The surge in inflation during that period convinced many (not all) economists that policy needed to bring labor demand back down. Some of those economists, looking at the grey dots, thought this would entail a big surge in unemployment. Others, including Federal Reserve Governor Christopher Waller, were more optimistic: they thought you could bring down openings, and labor demand, down with a minimal impact on unemployment.
Waller and his allies were right. For about a year, from the spring of 2022 through the spring of 2023, openings plunged with no impact on unemployment (the yellow dots). And for a year after that, from the spring of 2023 to the spring of 2024, the impact on unemployment was very small (the light blue dots).
But now we’re back in the same region as the top left of the 2010s Beveridge Curve (orange dots), and the question is what comes next. Is our current segment of the Beveridge Curve still near-vertical, or does it have a more normal diagonal shape? Does further squeezing of labor demand lead to large increases in unemployment?

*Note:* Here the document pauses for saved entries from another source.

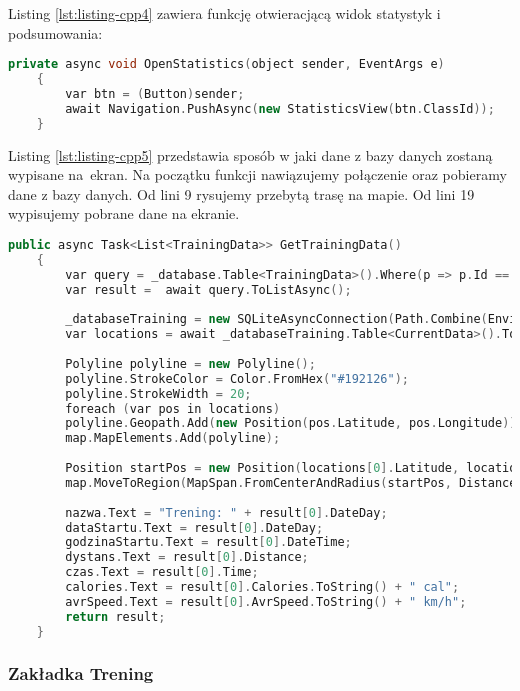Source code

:Listing \ref{lst:listing-cpp4} zawiera funkcję otwieracjącą widok statystyk i podsumowania:
\begin{lstlisting}[caption=Otwieranie widoku statystyk i podsumowania, label={lst:listing-cpp4}, language=C++]
	private async void OpenStatistics(object sender, EventArgs e)
	{
		var btn = (Button)sender;
		await Navigation.PushAsync(new StatisticsView(btn.ClassId));
	}
\end{lstlisting}

Listing \ref{lst:listing-cpp5} przedstawia sposób w jaki dane z bazy danych zostaną wypisane na~ekran. Na początku funkcji nawiązujemy połączenie oraz pobieramy dane z bazy danych. Od lini 9 rysujemy przebytą trasę na mapie. Od lini 19 wypisujemy pobrane dane na ekranie.
\begin{lstlisting}[caption=Wypisanie danych z bazy danych na ekran, label={lst:listing-cpp5}, language=C++]
	public async Task<List<TrainingData>> GetTrainingData()
	{
		var query = _database.Table<TrainingData>().Where(p => p.Id == buttonId);
		var result =  await query.ToListAsync();
		
		_databaseTraining = new SQLiteAsyncConnection(Path.Combine(Environment.GetFolderPath(Environment.SpecialFolder.LocalApplicationData), result[0].TrainingDatabase));
		var locations = await _databaseTraining.Table<CurrentData>().ToListAsync();
		
		Polyline polyline = new Polyline();
		polyline.StrokeColor = Color.FromHex("#192126");
		polyline.StrokeWidth = 20;
		foreach (var pos in locations)
		polyline.Geopath.Add(new Position(pos.Latitude, pos.Longitude));
		map.MapElements.Add(polyline);
		
		Position startPos = new Position(locations[0].Latitude, locations[0].Longitude);
		map.MoveToRegion(MapSpan.FromCenterAndRadius(startPos, Distance.FromKilometers(1)));
		
		nazwa.Text = "Trening: " + result[0].DateDay;
		dataStartu.Text = result[0].DateDay;
		godzinaStartu.Text = result[0].DateTime;
		dystans.Text = result[0].Distance;
		czas.Text = result[0].Time;
		calories.Text = result[0].Calories.ToString() + " cal";
		avrSpeed.Text = result[0].AvrSpeed.ToString() + " km/h";
		return result;
	}
\end{lstlisting}

\subsubsection{Zakładka Trening} %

The truth is we don’t know. The shape of the Beveridge Curve is only clear in retrospect, and the intercept has shifted over time (compare the dark blue dots to the orange ones). It’s reasonable to assume that further declines in openings will have a higher unemployment cost than the ones that already happened, but we don’t know how big that delta will be.
And even if the Beveridge Curve is more downward sloping than it was (unclear), it’s important to remember that the perceived need to squeeze labor demand is much milder than it was in 2022. The Fed has already told us they don’t need to see labor market indicators cool much further to become convinced the labor market is “in balance”. Even on the diagonal Beveridge Curve segments, a very small decline in openings will have only a small associated increase in unemployment.
That means the risk is less “are we on the diagonal portion of the Beveridge Curve”, and more “can the Fed appropriately calibrate policy so as not to overshoot with labor market cooling”. It’s easy to say “we only want a tiny bit more labor market cooling”, much harder to actually deliver on that promise.